For BU-ADRC hippocampus RNA-seq data, similar to circRNAs differential expression analysis between AD and normal controls, mixed AD with vascular dementia (VaD) or AD with Lewy Boby (LBD) were compared to control to discover unique and common circRNAs differential expression patterns with the same covariates included in the analytic model using limma.
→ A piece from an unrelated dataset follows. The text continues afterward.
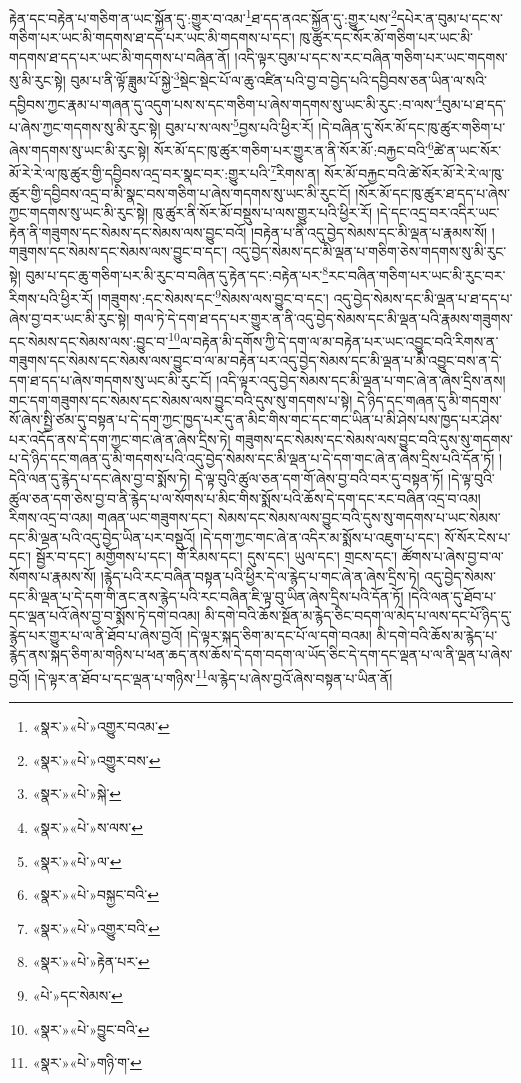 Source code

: རྟེན་དང་བརྟེན་པ་གཅིག་ན་ཡང་སྐྱོན་དུ་:གྱུར་བ་འམ་\footnote{«སྣར་»«པེ་»འགྱུར་བའམ་}ཐ་དད་ནའང་སྐྱོན་དུ་:གྱུར་པས་\footnote{«སྣར་»«པེ་»འགྱུར་བས་}དཔེར་ན་བུམ་པ་དང་ས་གཅིག་པར་ཡང་མི་གདགས་ཐ་དད་པར་ཡང་མི་གདགས་པ་དང་། ཁུ་ཚུར་དང་སོར་མོ་གཅིག་པར་ཡང་མི་གདགས་ཐ་དད་པར་ཡང་མི་གདགས་པ་བཞིན་ནོ། །འདི་ལྟར་བུམ་པ་དང་ས་རང་བཞིན་གཅིག་པར་ཡང་གདགས་སུ་མི་རུང་སྟེ། བུམ་པ་ནི་ལྟོ་ཟླུམ་པོ་སྐྱེ་\footnote{«སྣར་»«པེ་»སྐེ་}སྡེང་སྡེང་པོ་ལ་ཆུ་འཛིན་པའི་བྱ་བ་བྱེད་པའི་དབྱིབས་ཅན་ཡིན་ལ་སའི་དབྱིབས་ཀྱང་རྣམ་པ་གཞན་དུ་འདུག་པས་ས་དང་གཅིག་པ་ཞེས་གདགས་སུ་ཡང་མི་རུང་:བ་ལས་\footnote{«སྣར་»«པེ་»ས་ལས་}བུམ་པ་ཐ་དད་པ་ཞེས་ཀྱང་གདགས་སུ་མི་རུང་སྟེ། བུམ་པ་ས་ལས་\footnote{«སྣར་»«པེ་»ལ་}བྱས་པའི་ཕྱིར་རོ། །དེ་བཞིན་དུ་སོར་མོ་དང་ཁུ་ཚུར་གཅིག་པ་ཞེས་གདགས་སུ་ཡང་མི་རུང་སྟེ། སོར་མོ་དང་ཁུ་ཚུར་གཅིག་པར་གྱུར་ན་ནི་སོར་མོ་:བརྐྱང་བའི་\footnote{«སྣར་»«པེ་»བསྐྱང་བའི་}ཚེ་ན་ཡང་སོར་མོ་རེ་རེ་ལ་ཁུ་ཚུར་གྱི་དབྱིབས་འདྲ་བར་སྣང་བར་:གྱུར་པའི་\footnote{«སྣར་»«པེ་»འགྱུར་བའི་}རིགས་ན། སོར་མོ་བརྐྱང་བའི་ཚེ་སོར་མོ་རེ་རེ་ལ་ཁུ་ཚུར་གྱི་དབྱིབས་འདྲ་བ་མི་སྣང་བས་གཅིག་པ་ཞེས་གདགས་སུ་ཡང་མི་རུང་ངོ། །སོར་མོ་དང་ཁུ་ཚུར་ཐ་དད་པ་ཞེས་ཀྱང་གདགས་སུ་ཡང་མི་རུང་སྟེ། ཁུ་ཚུར་ནི་སོར་མོ་བསྡུས་པ་ལས་གྱུར་པའི་ཕྱིར་རོ། །དེ་དང་འདྲ་བར་འདིར་ཡང་རྟེན་ནི་གཟུགས་དང་སེམས་དང་སེམས་ལས་བྱུང་བའོ། །བརྟེན་པ་ནི་འདུ་བྱེད་སེམས་དང་མི་ལྡན་པ་རྣམས་སོ། །གཟུགས་དང་སེམས་དང་སེམས་ལས་བྱུང་བ་དང་། འདུ་བྱེད་སེམས་དང་མི་ལྡན་པ་གཅིག་ཅེས་གདགས་སུ་མི་རུང་སྟེ། བུམ་པ་དང་ཆུ་གཅིག་པར་མི་རུང་བ་བཞིན་དུ་རྟེན་དང་:བརྟེན་པར་\footnote{«སྣར་»«པེ་»རྟེན་པར་}རང་བཞིན་གཅིག་པར་ཡང་མི་རུང་བར་རིགས་པའི་ཕྱིར་རོ། །གཟུགས་:དང་སེམས་དང་\footnote{«པེ་»དང་སེམས་}སེམས་ལས་བྱུང་བ་དང་། འདུ་བྱེད་སེམས་དང་མི་ལྡན་པ་ཐ་དད་པ་ཞེས་བྱ་བར་ཡང་མི་རུང་སྟེ། གལ་ཏེ་དེ་དག་ཐ་དད་པར་གྱུར་ན་ནི་འདུ་བྱེད་སེམས་དང་མི་ལྡན་པའི་རྣམས་གཟུགས་དང་སེམས་དང་སེམས་ལས་:བྱུང་བ་\footnote{«སྣར་»«པེ་»བྱུང་བའི་}ལ་བརྟེན་མི་དགོས་ཀྱི་དེ་དག་ལ་མ་བརྟེན་པར་ཡང་འབྱུང་བའི་རིགས་ན་གཟུགས་དང་སེམས་དང་སེམས་ལས་བྱུང་བ་ལ་མ་བརྟེན་པར་འདུ་བྱེད་སེམས་དང་མི་ལྡན་པ་མི་འབྱུང་བས་ན་དེ་དག་ཐ་དད་པ་ཞེས་གདགས་སུ་ཡང་མི་རུང་ངོ། །འདི་ལྟར་འདུ་བྱེད་སེམས་དང་མི་ལྡན་པ་གང་ཞེ་ན་ཞེས་དྲིས་ནས། གང་དག་གཟུགས་དང་སེམས་དང་སེམས་ལས་བྱུང་བའི་དུས་སུ་གདགས་པ་སྟེ། དེ་ཉིད་དང་གཞན་དུ་མི་གདགས་སོ་ཞེས་སྤྱི་ཙམ་དུ་བསྟན་པ་དེ་དག་ཀྱང་ཁྱད་པར་དུ་ན་མིང་གིས་གང་དང་གང་ཡིན་པ་མི་ཤེས་པས་ཁྱད་པར་ཤེས་པར་འདོད་ནས་དེ་དག་ཀྱང་གང་ཞེ་ན་ཞེས་དྲིས་ཏེ། གཟུགས་དང་སེམས་དང་སེམས་ལས་བྱུང་བའི་དུས་སུ་གདགས་པ་དེ་ཉིད་དང་གཞན་དུ་མི་གདགས་པའི་འདུ་བྱེད་སེམས་དང་མི་ལྡན་པ་དེ་དག་གང་ཞེ་ན་ཞེས་དྲིས་པའི་དོན་ཏོ། །དེའི་ལན་དུ་རྙེད་པ་དང་ཞེས་བྱ་བ་སྨོས་ཏེ། དེ་ལྟ་བུའི་ཚུལ་ཅན་དག་གོ་ཞེས་བྱ་བའི་བར་དུ་བསྟན་ཏོ། །དེ་ལྟ་བུའི་ཚུལ་ཅན་དག་ཅེས་བྱ་བ་ནི་རྙེད་པ་ལ་སོགས་པ་མིང་གིས་སྨོས་པའི་ཆོས་དེ་དག་དང་རང་བཞིན་འདྲ་བ་འམ། རིགས་འདྲ་བ་འམ། གཞན་ཡང་གཟུགས་དང་། སེམས་དང་སེམས་ལས་བྱུང་བའི་དུས་སུ་གདགས་པ་ཡང་སེམས་དང་མི་ལྡན་པའི་འདུ་བྱེད་ཡིན་པར་བསྡུའོ། །དེ་དག་ཀྱང་གང་ཞེ་ན་འདིར་མ་སྨོས་པ་འཇུག་པ་དང་། སོ་སོར་ངེས་པ་དང་། སྦྱོར་བ་དང་། མགྱོགས་པ་དང་། གོ་རིམས་དང་། དུས་དང་། ཡུལ་དང་། གྲངས་དང་། ཚོགས་པ་ཞེས་བྱ་བ་ལ་སོགས་པ་རྣམས་སོ། །རྙེད་པའི་རང་བཞིན་བསྟན་པའི་ཕྱིར་དེ་ལ་རྙེད་པ་གང་ཞེ་ན་ཞེས་དྲིས་ཏེ། འདུ་བྱེད་སེམས་དང་མི་ལྡན་པ་དེ་དག་གི་ནང་ནས་རྙེད་པའི་རང་བཞིན་ཇི་ལྟ་བུ་ཡིན་ཞེས་དྲིས་པའི་དོན་ཏོ། །དེའི་ལན་དུ་ཐོབ་པ་དང་ལྡན་པའོ་ཞེས་བྱ་བ་སྨོས་ཏེ་དགེ་བའམ། མི་དགེ་བའི་ཆོས་སྔོན་མ་རྙེད་ཅིང་བདག་ལ་མེད་པ་ལས་དང་པོ་ཉིད་དུ་རྙེད་པར་གྱུར་པ་ལ་ནི་ཐོབ་པ་ཞེས་བྱའོ། །དེ་ལྟར་སྐད་ཅིག་མ་དང་པོ་ལ་དགེ་བའམ། མི་དགེ་བའི་ཆོས་མ་རྙེད་པ་རྙེད་ནས་སྐད་ཅིག་མ་གཉིས་པ་ཕན་ཆད་ནས་ཆོས་དེ་དག་བདག་ལ་ཡོད་ཅིང་དེ་དག་དང་ལྡན་པ་ལ་ནི་ལྡན་པ་ཞེས་བྱའོ། །དེ་ལྟར་ན་ཐོབ་པ་དང་ལྡན་པ་གཉིས་\footnote{«སྣར་»«པེ་»གཉི་ག་}ལ་རྙེད་པ་ཞེས་བྱའོ་ཞེས་བསྟན་པ་ཡིན་ནོ།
Quantitative real-time PCR (qRT-PCR)

30mg of human brain tissue was homogenized in 1ml of TRIzol (Catalog No. 15596026, Thermofisher Scientific, USA). 200μl of chloroform was added to each sample and mixed well. The samples were centrifuged at 13,000rpm for 15 minutes at 4°C. The RNA in the upper aqueous layer was subjected to column-based purification using the Qiagen RNeasy Plus mini kit (Catalog No. 74134, Qiagen, Germany). For RNase R treatment, 1ug of total RNA was treated with RNAase R (Catalog no. ab286929, Abcam, USA) as per the manufacturer’s protocol and RNA was reextracted using the Qiagen RNeasy Plus mini kit. RNA was reversed transcribed using random hexamer primers with High-Capacity cDNA Reverse Transcription Kit (Catalog No. 4368814, Thermofisher Scientific, USA). For qPCR, a reaction mixture of 1μl cDNA, 0.2μM primers, and 2.5μl Ssoadvanced^™ Universal SYBR (Catalog No. 1725720, Bio-Rad, USA) up to 5μl was prepared in triplicates for each sample. qPCR was performed in Quantstudio 12K Flex qPCR System (Thermofisher Scientific, USA). Divergent primers were used to amplify circRNA. However, in some instances, the primers amplified more than one isoform for the circRNA and hence specific isoforms were amplified using primers at the back-splice junction. The sequence of primers used for amplification are provided in Supplementary Table 11. The relative expression levels were quantified with 2^−ΔΔCt method and either GAPDH or circN4BP2L2 was used for normalization. For calculating statistical significance unpaired t-test was used. All statistical analysis was done using GraphPad Prism 9.

Cell culture treatments

Neuronal precursor cells (NPCs) were obtained from ATCC (Catalog no. ACS 5004, ATCC, USA). The cells were maintained in ATCC-NPC medium (Catalog no. ACS 3003, ATCC, USA) in a 37°C incubator containing 5% CO2. oTau oligomers were generated from the brain of 9-month-old PS19 P301S mice by the fractionation method described previously [25–27]. 60,000 cells were plated in each well of 24 well plate in triplicates for each condition. NPCs were treated with 80ng of oTau oligomers for 48hrs. Post-treatment, RNA was isolated from cells and the spent media was analyzed for cytotoxicity using CyQUANT LDH Cytotoxicity Assay Kit(Catalog no. C20300, Invitrogen, USA). For oxidative stress, NPCs were treated with 500μM of sodium arsenite for 1 hour [39]. The induction of oxidative stress was validated by the presence of stress granules in cells by immunofluorescence assay (Supplementary Figure 5B).

RESEARCH IN CONTEXT.

1. Systematic review:

PubMed searches identified other publications addressing circRNAs in AD. These references support the associations of circRNAs with AD and are cited.

2. Interpretation:

Prior studies have explored circRNA expression only in the AD cortex; this is the first study to compare the expression of specific disease-linked circRNAs among two brain regions (cortex and hippocampus) and by dementia subtype. Importantly, this is also the first study to explore the regulation of AD-linked circRNAs, identifying specific circRNAs that are strongly downregulated by the treatment of NPCs with oligomeric tau. These findings suggest that circRNA could be a biomarker for AD and treating neuronal cells with oligomeric tau can recapitulate some of these changes.

3. Future directions:

These studies pave the way for an elucidation of the molecular mechanisms underlying disease-dependent regulation of circRNA. Future studies will investigate how circRNAs interface with other RNA regulatory elements (e.g., RNA-binding proteins and miRNAs) in disease.